> [What to work on]
Whenever a line in the records below contains "base", pick it out.

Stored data
______________________________

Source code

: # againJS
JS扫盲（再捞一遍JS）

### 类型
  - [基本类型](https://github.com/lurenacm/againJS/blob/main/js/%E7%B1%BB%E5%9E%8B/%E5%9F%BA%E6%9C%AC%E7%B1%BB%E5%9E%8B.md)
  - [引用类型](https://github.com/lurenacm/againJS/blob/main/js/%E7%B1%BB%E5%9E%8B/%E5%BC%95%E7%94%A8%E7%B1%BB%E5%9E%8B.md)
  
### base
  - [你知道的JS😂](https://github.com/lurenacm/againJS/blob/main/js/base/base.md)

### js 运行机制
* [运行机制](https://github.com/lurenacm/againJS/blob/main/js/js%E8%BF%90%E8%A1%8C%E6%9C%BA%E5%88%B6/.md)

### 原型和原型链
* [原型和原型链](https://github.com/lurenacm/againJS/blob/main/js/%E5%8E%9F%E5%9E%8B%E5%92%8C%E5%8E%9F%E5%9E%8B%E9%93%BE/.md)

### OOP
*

______________________________

> [Written response]
### base
  - [你知道的JS😂](https://github.com/lurenacm/againJS/blob/main/js/base/base.md)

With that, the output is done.